- _What you need to do_
Give only the number of lines in the records that contain the word "loop".

- _Pictures paired with source code_
● ● ● ● ●

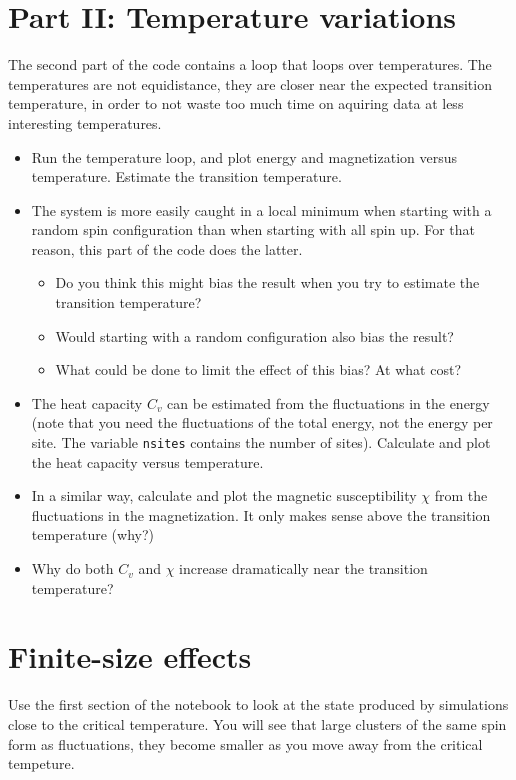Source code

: \documentclass[a4paper,11pt]{article}
\begin{document}
\section{Part II: Temperature variations}

The second part of the code contains a loop that loops over
temperatures.  The temperatures are not equidistance, they are closer
near the expected transition temperature, in order to not waste too
much time on aquiring data at less interesting temperatures.

\begin{itemize}
\item Run the temperature loop, and plot energy and magnetization
  versus temperature.  Estimate the transition temperature.
\item The system is more easily caught in a local minimum when
  starting with a random spin configuration than when starting with
  all spin up.  For that reason, this part of the code does the
  latter.
  \begin{itemize}
  \item Do you think this might bias the result when you try to
    estimate the transition temperature?
  \item Would starting with a random configuration also bias the
    result?
    \item What could be done to limit the effect of this bias?  At
      what cost?
  \end{itemize}
\item The heat capacity $C_v$ can be estimated from the fluctuations
  in the energy (note that you need the fluctuations of the total
  energy, not the energy per site.  The variable \texttt{nsites}
  contains the number of sites).  Calculate and plot the heat capacity
  versus temperature.
\item In a similar way, calculate and plot the magnetic susceptibility
  $\chi$ from the fluctuations in the magnetization.  It only makes
  sense above the transition temperature (why?)
\item Why do both $C_v$ and $\chi$ increase dramatically near the
  transition temperature?
\end{itemize}

\section{Finite-size effects}

Use the first section of the notebook to look at the state produced by
simulations close to the critical temperature.  You will see that
large clusters of the same spin form as fluctuations, they become
smaller as you move away from the critical tempeture.
\end{document}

● ● ● ● ●

- _Finished exercise_
2